- Exercise goal
Copy, from the data below, every line that has "imprevisibles" in it.

- Given data
------------------------------------------------------------------------
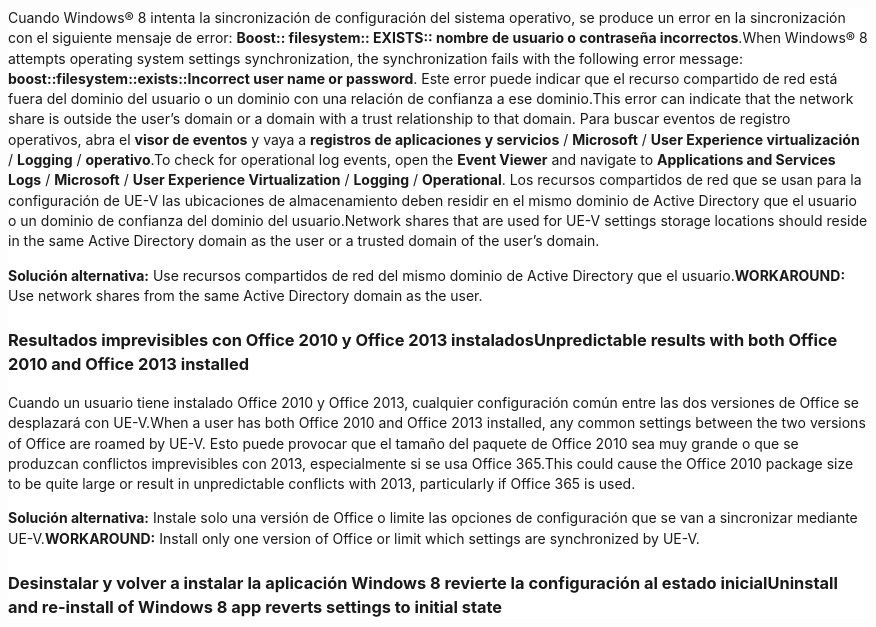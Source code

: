 <span data-ttu-id="1f305-118">Cuando Windows® 8 intenta la sincronización de configuración del sistema operativo, se produce un error en la sincronización con el siguiente mensaje de error: **Boost:: filesystem:: EXISTS:: nombre de usuario o contraseña incorrectos**.</span><span class="sxs-lookup"><span data-stu-id="1f305-118">When Windows® 8 attempts operating system settings synchronization, the synchronization fails with the following error message: **boost::filesystem::exists::Incorrect user name or password**.</span></span> <span data-ttu-id="1f305-119">Este error puede indicar que el recurso compartido de red está fuera del dominio del usuario o un dominio con una relación de confianza a ese dominio.</span><span class="sxs-lookup"><span data-stu-id="1f305-119">This error can indicate that the network share is outside the user’s domain or a domain with a trust relationship to that domain.</span></span> <span data-ttu-id="1f305-120">Para buscar eventos de registro operativos, abra el **visor de eventos** y vaya a **registros de aplicaciones y servicios**  /  **Microsoft**  /  **User Experience virtualización**  /  **Logging**  /  **operativo**.</span><span class="sxs-lookup"><span data-stu-id="1f305-120">To check for operational log events, open the **Event Viewer** and navigate to **Applications and Services Logs** / **Microsoft** / **User Experience Virtualization** / **Logging** / **Operational**.</span></span> <span data-ttu-id="1f305-121">Los recursos compartidos de red que se usan para la configuración de UE-V las ubicaciones de almacenamiento deben residir en el mismo dominio de Active Directory que el usuario o un dominio de confianza del dominio del usuario.</span><span class="sxs-lookup"><span data-stu-id="1f305-121">Network shares that are used for UE-V settings storage locations should reside in the same Active Directory domain as the user or a trusted domain of the user’s domain.</span></span>

<span data-ttu-id="1f305-122">**Solución alternativa:** Use recursos compartidos de red del mismo dominio de Active Directory que el usuario.</span><span class="sxs-lookup"><span data-stu-id="1f305-122">**WORKAROUND:** Use network shares from the same Active Directory domain as the user.</span></span>

### <span data-ttu-id="1f305-123">Resultados imprevisibles con Office 2010 y Office 2013 instalados</span><span class="sxs-lookup"><span data-stu-id="1f305-123">Unpredictable results with both Office 2010 and Office 2013 installed</span></span>

<span data-ttu-id="1f305-124">Cuando un usuario tiene instalado Office 2010 y Office 2013, cualquier configuración común entre las dos versiones de Office se desplazará con UE-V.</span><span class="sxs-lookup"><span data-stu-id="1f305-124">When a user has both Office 2010 and Office 2013 installed, any common settings between the two versions of Office are roamed by UE-V.</span></span> <span data-ttu-id="1f305-125">Esto puede provocar que el tamaño del paquete de Office 2010 sea muy grande o que se produzcan conflictos imprevisibles con 2013, especialmente si se usa Office 365.</span><span class="sxs-lookup"><span data-stu-id="1f305-125">This could cause the Office 2010 package size to be quite large or result in unpredictable conflicts with 2013, particularly if Office 365 is used.</span></span>

<span data-ttu-id="1f305-126">**Solución alternativa:** Instale solo una versión de Office o limite las opciones de configuración que se van a sincronizar mediante UE-V.</span><span class="sxs-lookup"><span data-stu-id="1f305-126">**WORKAROUND:** Install only one version of Office or limit which settings are synchronized by UE-V.</span></span>

### <span data-ttu-id="1f305-127">Desinstalar y volver a instalar la aplicación Windows 8 revierte la configuración al estado inicial</span><span class="sxs-lookup"><span data-stu-id="1f305-127">Uninstall and re-install of Windows 8 app reverts settings to initial state</span></span>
------------------------------------------------------------------------
- Worked solution
### <span data-ttu-id="1f305-123">Resultados imprevisibles con Office 2010 y Office 2013 instalados</span><span class="sxs-lookup"><span data-stu-id="1f305-123">Unpredictable results with both Office 2010 and Office 2013 installed</span></span>
<span data-ttu-id="1f305-124">Cuando un usuario tiene instalado Office 2010 y Office 2013, cualquier configuración común entre las dos versiones de Office se desplazará con UE-V.</span><span class="sxs-lookup"><span data-stu-id="1f305-124">When a user has both Office 2010 and Office 2013 installed, any common settings between the two versions of Office are roamed by UE-V.</span></span> <span data-ttu-id="1f305-125">Esto puede provocar que el tamaño del paquete de Office 2010 sea muy grande o que se produzcan conflictos imprevisibles con 2013, especialmente si se usa Office 365.</span><span class="sxs-lookup"><span data-stu-id="1f305-125">This could cause the Office 2010 package size to be quite large or result in unpredictable conflicts with 2013, particularly if Office 365 is used.</span></span>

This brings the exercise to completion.